Floods wash out roads, damage homes in southwest Virginia, but no lives lost
Rescue crews searched hundreds of structures as they sought to confirm people were safe
Rains that swiftly flooded a remote corner of southwest Virginia washed out roads, tore homes from their foundations and left people scrambling to find loved ones in areas where phone service was knocked out completely.
Authorities feared the worst on Wednesday, as they were inundated with calls from people who said they were unable to reach family members. A total of 44 people were unaccounted for, said Billy Chrimes, a search and rescue specialist with the Virginia Department of Emergency Management, but by noon Thursday, everyone had been located.
"We walk into it as a worst case scenario. We plan for the worst, we hope for the best, and once again, that's been the case," Chrimes said.

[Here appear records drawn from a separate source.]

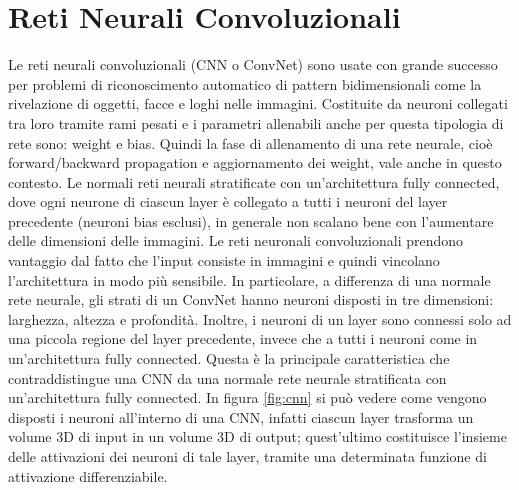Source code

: \documentclass[twoside,twocolumn,10pt]{extarticle}
\theoremstyle{definition}
\begin{document}
\section{Reti Neurali Convoluzionali}\label{}
Le reti neurali convoluzionali (CNN o ConvNet) sono usate con grande successo per problemi di riconoscimento automatico di pattern bidimensionali come la rivelazione di oggetti, facce e loghi nelle immagini. Costituite da neuroni collegati tra loro tramite rami pesati e i parametri allenabili anche per questa tipologia di rete sono: weight e bias. Quindi la fase di allenamento di una rete neurale, cioè forward/backward propagation e aggiornamento dei weight, vale anche in questo contesto. Le normali reti neurali stratificate con un'architettura fully connected, dove ogni neurone di ciascun layer è collegato a tutti i neuroni del layer precedente (neuroni bias esclusi), in generale non scalano bene con l'aumentare delle dimensioni delle immagini. Le reti neuronali convoluzionali prendono vantaggio dal fatto che l'input consiste in immagini e quindi vincolano l'architettura in modo più sensibile. In particolare, a differenza di una normale rete neurale, gli strati di un ConvNet hanno neuroni disposti in tre dimensioni: larghezza, altezza e profondità. Inoltre, i neuroni di un layer sono connessi solo ad una piccola regione del layer precedente, invece che a tutti i neuroni come in un'architettura fully connected. Questa è la principale caratteristica che contraddistingue una CNN da una normale rete neurale stratificata con un'architettura fully connected. In figura \ref{fig:cnn} si può vedere come vengono disposti i neuroni all'interno di una CNN, infatti ciascun layer trasforma un volume 3D di input in un volume 3D di output; quest'ultimo costituisce l'insieme delle attivazioni dei neuroni di tale layer, tramite una determinata funzione di attivazione differenziabile.
\end{document}
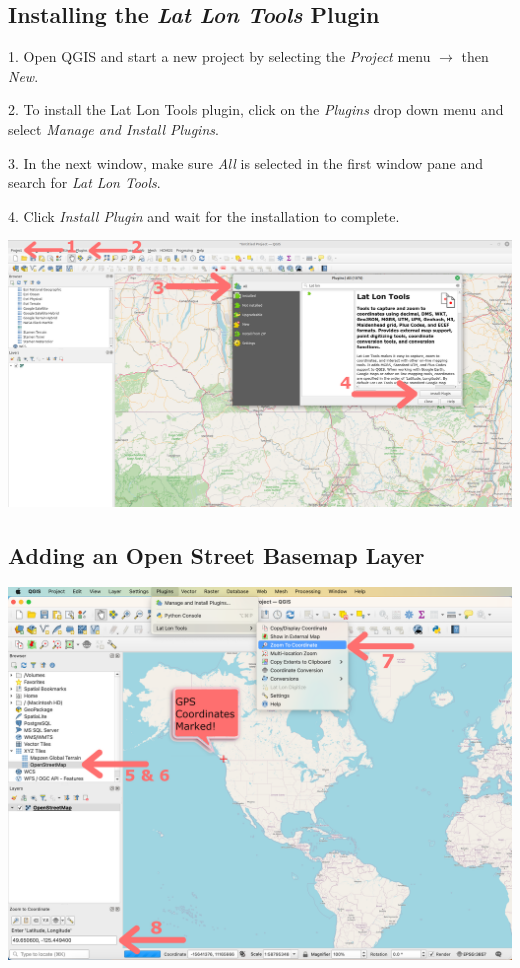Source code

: \documentclass[oneside,a4paper,11pt,explicit]{book}
\begin{document}
	\subsection{Installing the \textit{Lat Lon Tools} Plugin}
	
	1. Open QGIS and start a new project by selecting the \textit{Project} menu $\rightarrow$ then \textit{New}. 
	
	2. To install the Lat Lon Tools plugin, click on the \textit{Plugins} drop down menu and select \textit{Manage and Install Plugins}.
	
	3. In the next window, make sure \textit{All} is selected in the first window pane and search for \textit{Lat Lon Tools}.
	
	4. Click \textit{Install Plugin} and wait for the installation to complete.
	
	\centerline{\includegraphics[width=\textwidth]{LatLonTools.png}}
	
	\subsection{Adding an Open Street Basemap Layer}
	
	\centerline{\includegraphics[width=.9\textwidth]{QGISbasemap.png}}
	
\end{document}
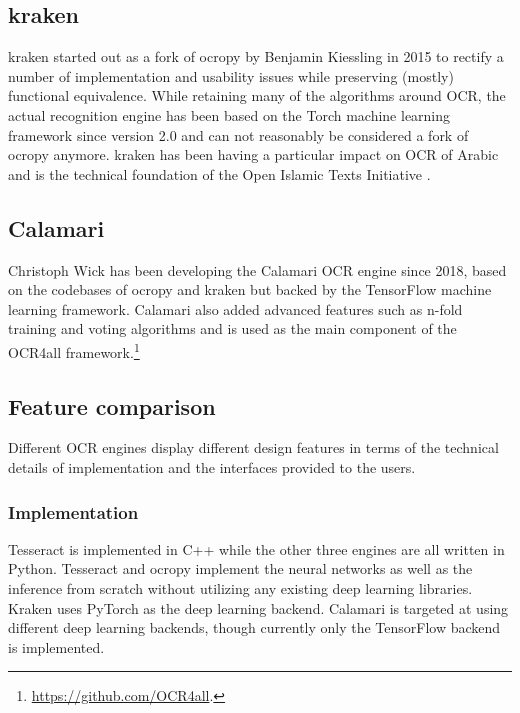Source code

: \documentclass[sigconf]{acmart}
\begin{document}
\subsection{kraken}

kraken \cite{DBLP:journals/corr/RomanovMSK17} started out as a fork of ocropy
by Benjamin Kiessling in 2015 to rectify a number of implementation and usability
issues while preserving (mostly) functional equivalence. While retaining many of
the algorithms around OCR, the actual recognition engine has been based on the
Torch machine learning framework since version 2.0 and can not reasonably be
considered a fork of ocropy anymore. kraken has been having a particular impact
on OCR of Arabic and is the technical foundation of the Open Islamic Texts
Initiative \cite{miller_romanov_savant_2018}.


\subsection{Calamari}

Christoph Wick has been developing the Calamari
\cite{DBLP:journals/corr/abs-1807-02004} OCR engine since 2018, based on the
codebases of ocropy and kraken but backed by the TensorFlow machine learning
framework. Calamari also added advanced features such as n-fold training and
voting algorithms \cite{wickcomparison} and is used as the main component of the OCR4all
framework.\footnote{\url{https://github.com/OCR4all}.}

\subsection{Feature comparison}

Different OCR engines display different design features in terms of the
technical details of implementation and the interfaces provided to the users.

\subsubsection{Implementation}

Tesseract is implemented in C++ while the
other three engines are all written in Python. Tesseract and ocropy
implement the neural networks as well as the inference from scratch without
utilizing any existing deep learning libraries. Kraken uses PyTorch as the
deep learning backend. Calamari is targeted at using different deep learning backends,
though currently only the TensorFlow backend is implemented.
\end{document}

First responders in Buchanan County began receiving reports of rising water and damage Tuesday night after a torrential rainstorm in the mountainous area. Several small communities in the Virginia county,, which borders West Virginia and Kentucky, were affected.
Residents said they were stunned by dramatic flooding that caused mudslides that blocked roads and washed homes off foundations.
"We gathered at my house and we said if it got any higher that, we were just going to start heading up in the mountains to try to get safe, but luckily, thank God, we didn't have to," Deana Kimbrough told WCYB-TV.
Houses washed away
Seth Owens told the station he was among people who sought refuge at a post office and witnessed houses washing away.
"Two of the houses washed off," he said.
In Whitewood, an unincorporated community with a population of about 500, at least one bridge had collapsed, and one home appeared to have been pulled from its foundation and carried across the street.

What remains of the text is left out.